Virtually a year ago, the Government of Barbados announced an economic adjustment strategy over a 19-month period that was supposed to bring some degree of balance between Government’s revenue and expenditure as well as put the country in a position that it can begin to generate some level of real economic growth, particularly in the medium to long term.
Based on the most recent economic review done by the Central Bank of Barbados and the issues highlighted in last week’s Press conference by Minister of Finance and Economic Affairs Chris Sinckler, it is reasonably safe to conclude that the local economy is not responding as anticipated to the package of measures put forward.
With only a few months left of the initial 19 months adjustment period, no real economic growth is expected in 2014 and there is still well over $150 million in fiscal deficit to be tackled.
What is interesting in this context is that the Central Bank in its report has noted that the fiscal deficit has been financed through reductions in Government’s deposits at commercial banks as well as continued use of facilities at both the National Insurance Scheme and the Central Bank.
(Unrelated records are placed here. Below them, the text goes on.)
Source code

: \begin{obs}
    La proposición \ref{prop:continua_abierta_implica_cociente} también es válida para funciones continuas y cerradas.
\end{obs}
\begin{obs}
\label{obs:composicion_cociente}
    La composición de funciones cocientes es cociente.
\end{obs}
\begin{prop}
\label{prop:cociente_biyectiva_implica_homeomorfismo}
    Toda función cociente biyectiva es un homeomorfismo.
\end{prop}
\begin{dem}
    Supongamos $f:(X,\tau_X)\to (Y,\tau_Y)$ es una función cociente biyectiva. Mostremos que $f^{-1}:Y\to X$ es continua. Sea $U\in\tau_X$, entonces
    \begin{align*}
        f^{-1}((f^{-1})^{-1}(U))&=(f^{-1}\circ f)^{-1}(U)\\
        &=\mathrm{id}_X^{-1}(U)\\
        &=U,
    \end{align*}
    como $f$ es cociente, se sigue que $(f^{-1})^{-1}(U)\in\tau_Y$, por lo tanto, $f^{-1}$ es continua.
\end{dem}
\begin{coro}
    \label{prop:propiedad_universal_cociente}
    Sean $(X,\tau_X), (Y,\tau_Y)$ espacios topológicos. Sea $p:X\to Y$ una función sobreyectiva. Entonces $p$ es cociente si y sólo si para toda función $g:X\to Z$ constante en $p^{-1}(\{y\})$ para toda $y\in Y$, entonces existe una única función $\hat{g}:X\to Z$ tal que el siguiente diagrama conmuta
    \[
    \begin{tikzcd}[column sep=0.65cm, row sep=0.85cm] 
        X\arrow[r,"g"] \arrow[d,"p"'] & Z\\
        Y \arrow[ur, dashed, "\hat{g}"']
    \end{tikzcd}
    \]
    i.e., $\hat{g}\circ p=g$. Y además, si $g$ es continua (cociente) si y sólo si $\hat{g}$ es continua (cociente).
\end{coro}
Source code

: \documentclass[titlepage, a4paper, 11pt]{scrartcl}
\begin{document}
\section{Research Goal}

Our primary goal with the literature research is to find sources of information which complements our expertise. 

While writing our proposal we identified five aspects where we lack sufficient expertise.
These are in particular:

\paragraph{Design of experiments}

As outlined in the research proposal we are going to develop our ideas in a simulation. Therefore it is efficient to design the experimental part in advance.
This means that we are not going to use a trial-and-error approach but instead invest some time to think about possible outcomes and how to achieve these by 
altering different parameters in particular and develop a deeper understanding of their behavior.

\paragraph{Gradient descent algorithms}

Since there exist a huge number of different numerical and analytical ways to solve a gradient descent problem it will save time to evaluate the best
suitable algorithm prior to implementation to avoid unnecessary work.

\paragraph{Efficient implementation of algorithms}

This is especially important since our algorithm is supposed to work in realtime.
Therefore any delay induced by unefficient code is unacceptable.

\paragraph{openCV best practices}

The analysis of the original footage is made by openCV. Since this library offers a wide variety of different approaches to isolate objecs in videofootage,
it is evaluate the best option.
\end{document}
Further, the Central Bank is suggesting that more policy initiatives are required in order to bring the fiscal deficit down to about 6.6 per cent of GDP in the next five to six months.
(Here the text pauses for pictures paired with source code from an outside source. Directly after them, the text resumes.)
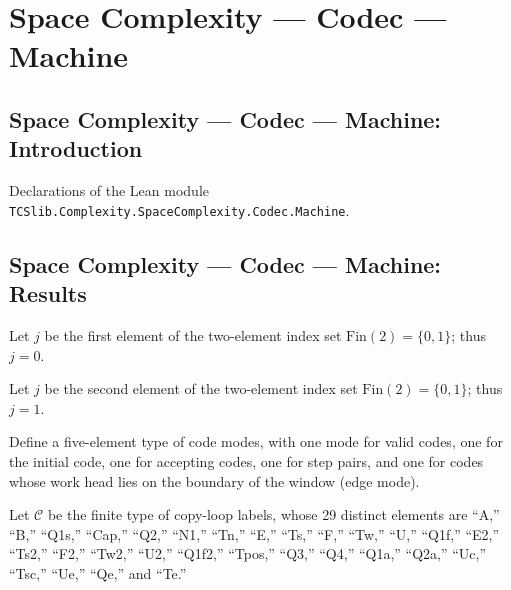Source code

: \section{Space Complexity --- Codec --- Machine}
\subsection*{Space Complexity --- Codec --- Machine: Introduction}

Declarations of the Lean module \texttt{TCSlib.Complexity.SpaceComplexity.Codec.Machine}.

\subsection*{Space Complexity --- Codec --- Machine: Results}

\begin{definition}
\label{Complexity.Codec.jLen}
\leanok
Let $j$ be the first element of the two-element index set $\mathrm{Fin}(2) = \{0, 1\}$; thus $j=0$.
\end{definition}

\begin{definition}
\label{Complexity.Codec.jBit}
\leanok
Let $j$ be the second element of the two-element index set $\mathrm{Fin}(2) = \{0, 1\}$; thus $j=1$.
\end{definition}

\begin{definition}
\label{Complexity.Codec.CMode}
\leanok
Define a five-element type of code modes, with one mode for valid codes, one for the
initial code, one for accepting codes, one for step pairs, and one for codes whose work head
lies on the boundary of the window (edge mode).
\end{definition}

\begin{definition}
\label{Complexity.Codec.CpId}
\leanok
Let $\mathcal{C}$ be the finite type of copy-loop labels, whose 29 distinct elements are
“A,” “B,” “Q1s,” “Cap,” “Q2,” “N1,” “Tn,” “E,” “Ts,” “F,” “Tw,” “U,” “Q1f,” “E2,” “Ts2,” “F2,”
“Tw2,” “U2,” “Q1f2,” “Tpos,” “Q3,” “Q4,” “Q1a,” “Q2a,” “Uc,” “Tsc,” “Ue,” “Qe,” and “Te.”
\end{definition}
Based on the information provided by Sinckler during his Press conference, it seems that there is indeed some consensus between the Government and the Central Bank in relation to the necessity to further reduce the fiscal deficit. In that regard, Sinckler has hinted that the approach to reducing the fiscal deficit will include a combination of revenue raising measures (more specifically a broadening of the tax base where feasible), cuts in public expenditure (through attrition, for example, as a result of the merging of some state owned enterprises) and further borrowings.
Clearly, Barbados has found itself in a rather difficult situation – a situation that confirms the continued economic challenges facing the country and the need to find the right mix of policies and strategies to restore economic order, both internally and externally. Â
You see, the present economic environment calls not only for measures that will stabilise the fiscal deficit but also for remedies that can grow the economy. In macroeconomic terms, these goals seem contradictory. If the Government decides to broaden the tax base and simultaneously reduce public expenditure, both of these measures will have negative implications for the country’s growth potential. Therefore, to grow the economy, the better strategy would be to reduce taxes and increase public expenditure particularly on the capital side. But with the fiscal deficit being as high as it already stands as a result of weak performances on both the revenue and expenditure sides, a growth strategy that is based on fiscal stimulus is hardly likely at this time.
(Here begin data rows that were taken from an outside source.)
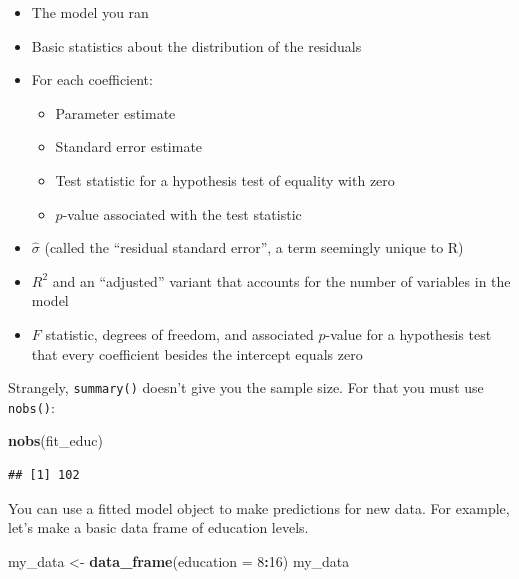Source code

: \documentclass[
  12pt,
  oneside,openany]{book}
\newenvironment{Shaded}{\begin{snugshade}}{\end{snugshade}}
\newcommand{\DataTypeTok}[1]{\textcolor[rgb]{0.13,0.29,0.53}{#1}}
\newcommand{\DecValTok}[1]{\textcolor[rgb]{0.00,0.00,0.81}{#1}}
\newcommand{\KeywordTok}[1]{\textcolor[rgb]{0.13,0.29,0.53}{\textbf{#1}}}
\newcommand{\NormalTok}[1]{#1}
\newcommand{\OperatorTok}[1]{\textcolor[rgb]{0.81,0.36,0.00}{\textbf{#1}}}
\newcommand{\StringTok}[1]{\textcolor[rgb]{0.31,0.60,0.02}{#1}}
\providecommand{\tightlist}{%
  \setlength{\itemsep}{0pt}\setlength{\parskip}{0pt}}
\begin{document}
\begin{itemize}
\tightlist
\item
  The model you ran
\item
  Basic statistics about the distribution of the residuals
\item
  For each coefficient:

  \begin{itemize}
  \tightlist
  \item
    Parameter estimate
  \item
    Standard error estimate
  \item
    Test statistic for a hypothesis test of equality with zero
  \item
    \(p\)-value associated with the test statistic
  \end{itemize}
\item
  \(\hat{\sigma}\) (called the ``residual standard error'', a term seemingly unique to R)
\item
  \(R^2\) and an ``adjusted'' variant that accounts for the number of variables in the model
\item
  \(F\) statistic, degrees of freedom, and associated \(p\)-value for a hypothesis test that every coefficient besides the intercept equals zero
\end{itemize}

Strangely, \texttt{summary()} doesn't give you the sample size. For that you must use \texttt{nobs()}:

\begin{Shaded}
\begin{Highlighting}[]
\KeywordTok{nobs}\NormalTok{(fit\_educ)}
\end{Highlighting}
\end{Shaded}

\begin{verbatim}
## [1] 102
\end{verbatim}

You can use a fitted model object to make predictions for new data. For example, let's make a basic data frame of education levels.

\begin{Shaded}
\begin{Highlighting}[]
\NormalTok{my\_data <{-}}\StringTok{ }\KeywordTok{data\_frame}\NormalTok{(}\DataTypeTok{education =} \DecValTok{8}\OperatorTok{:}\DecValTok{16}\NormalTok{)}
\NormalTok{my\_data}
\end{Highlighting}
\end{Shaded}
\end{document}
And for this reason, mostly, the upcoming budgetary proposals have to be seen as one of the most important in recent times. The critical question that remains is: How far is the Government willing to go based on the minister of finance’s suggestions in relation to broadening the tax base and cutting expenditure?
The answer to that crucial question will determine whether the country will finally begin to emerge out of its current economic challenges or whether those challenges will intensify in the months ahead.